■ **Exercise**: Each entry, in full: reproduce it exactly.

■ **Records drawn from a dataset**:
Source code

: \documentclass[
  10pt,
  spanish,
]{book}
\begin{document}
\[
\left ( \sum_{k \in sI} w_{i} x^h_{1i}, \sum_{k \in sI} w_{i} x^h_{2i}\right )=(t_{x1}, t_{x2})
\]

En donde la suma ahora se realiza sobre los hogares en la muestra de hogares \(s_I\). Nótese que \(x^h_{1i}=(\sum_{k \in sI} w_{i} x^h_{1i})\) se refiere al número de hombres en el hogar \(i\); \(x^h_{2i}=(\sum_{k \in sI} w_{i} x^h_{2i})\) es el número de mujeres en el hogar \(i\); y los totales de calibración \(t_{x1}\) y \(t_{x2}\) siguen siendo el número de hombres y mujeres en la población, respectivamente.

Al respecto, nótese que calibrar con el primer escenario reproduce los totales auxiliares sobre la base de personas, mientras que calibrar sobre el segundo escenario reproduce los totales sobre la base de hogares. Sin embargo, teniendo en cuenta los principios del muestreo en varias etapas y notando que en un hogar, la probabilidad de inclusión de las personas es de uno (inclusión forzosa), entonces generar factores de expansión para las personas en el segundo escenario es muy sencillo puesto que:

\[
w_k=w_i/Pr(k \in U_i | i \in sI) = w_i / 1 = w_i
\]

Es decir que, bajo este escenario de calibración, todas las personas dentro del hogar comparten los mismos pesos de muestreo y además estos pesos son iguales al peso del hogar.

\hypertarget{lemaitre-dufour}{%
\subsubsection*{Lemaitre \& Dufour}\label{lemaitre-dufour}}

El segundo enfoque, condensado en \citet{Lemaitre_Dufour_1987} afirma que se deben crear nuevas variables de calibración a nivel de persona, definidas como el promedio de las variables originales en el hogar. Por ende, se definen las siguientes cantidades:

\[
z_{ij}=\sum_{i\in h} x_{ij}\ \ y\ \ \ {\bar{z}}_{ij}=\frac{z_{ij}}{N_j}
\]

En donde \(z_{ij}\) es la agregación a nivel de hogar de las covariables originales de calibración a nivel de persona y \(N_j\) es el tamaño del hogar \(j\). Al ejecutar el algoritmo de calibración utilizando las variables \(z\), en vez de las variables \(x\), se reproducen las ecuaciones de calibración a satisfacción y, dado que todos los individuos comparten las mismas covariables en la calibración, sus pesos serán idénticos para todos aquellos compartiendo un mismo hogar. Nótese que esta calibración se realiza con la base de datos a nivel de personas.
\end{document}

■ **Solved problem**:
Source code

: \documentclass[
  10pt,
  spanish,
]{book}
\begin{document}
\[
\left ( \sum_{k \in sI} w_{i} x^h_{1i}, \sum_{k \in sI} w_{i} x^h_{2i}\right )=(t_{x1}, t_{x2})
\]

En donde la suma ahora se realiza sobre los hogares en la muestra de hogares \(s_I\). Nótese que \(x^h_{1i}=(\sum_{k \in sI} w_{i} x^h_{1i})\) se refiere al número de hombres en el hogar \(i\); \(x^h_{2i}=(\sum_{k \in sI} w_{i} x^h_{2i})\) es el número de mujeres en el hogar \(i\); y los totales de calibración \(t_{x1}\) y \(t_{x2}\) siguen siendo el número de hombres y mujeres en la población, respectivamente.

Al respecto, nótese que calibrar con el primer escenario reproduce los totales auxiliares sobre la base de personas, mientras que calibrar sobre el segundo escenario reproduce los totales sobre la base de hogares. Sin embargo, teniendo en cuenta los principios del muestreo en varias etapas y notando que en un hogar, la probabilidad de inclusión de las personas es de uno (inclusión forzosa), entonces generar factores de expansión para las personas en el segundo escenario es muy sencillo puesto que:

\[
w_k=w_i/Pr(k \in U_i | i \in sI) = w_i / 1 = w_i
\]

Es decir que, bajo este escenario de calibración, todas las personas dentro del hogar comparten los mismos pesos de muestreo y además estos pesos son iguales al peso del hogar.

\hypertarget{lemaitre-dufour}{%
\subsubsection*{Lemaitre \& Dufour}\label{lemaitre-dufour}}

El segundo enfoque, condensado en \citet{Lemaitre_Dufour_1987} afirma que se deben crear nuevas variables de calibración a nivel de persona, definidas como el promedio de las variables originales en el hogar. Por ende, se definen las siguientes cantidades:

\[
z_{ij}=\sum_{i\in h} x_{ij}\ \ y\ \ \ {\bar{z}}_{ij}=\frac{z_{ij}}{N_j}
\]

En donde \(z_{ij}\) es la agregación a nivel de hogar de las covariables originales de calibración a nivel de persona y \(N_j\) es el tamaño del hogar \(j\). Al ejecutar el algoritmo de calibración utilizando las variables \(z\), en vez de las variables \(x\), se reproducen las ecuaciones de calibración a satisfacción y, dado que todos los individuos comparten las mismas covariables en la calibración, sus pesos serán idénticos para todos aquellos compartiendo un mismo hogar. Nótese que esta calibración se realiza con la base de datos a nivel de personas.
\end{document}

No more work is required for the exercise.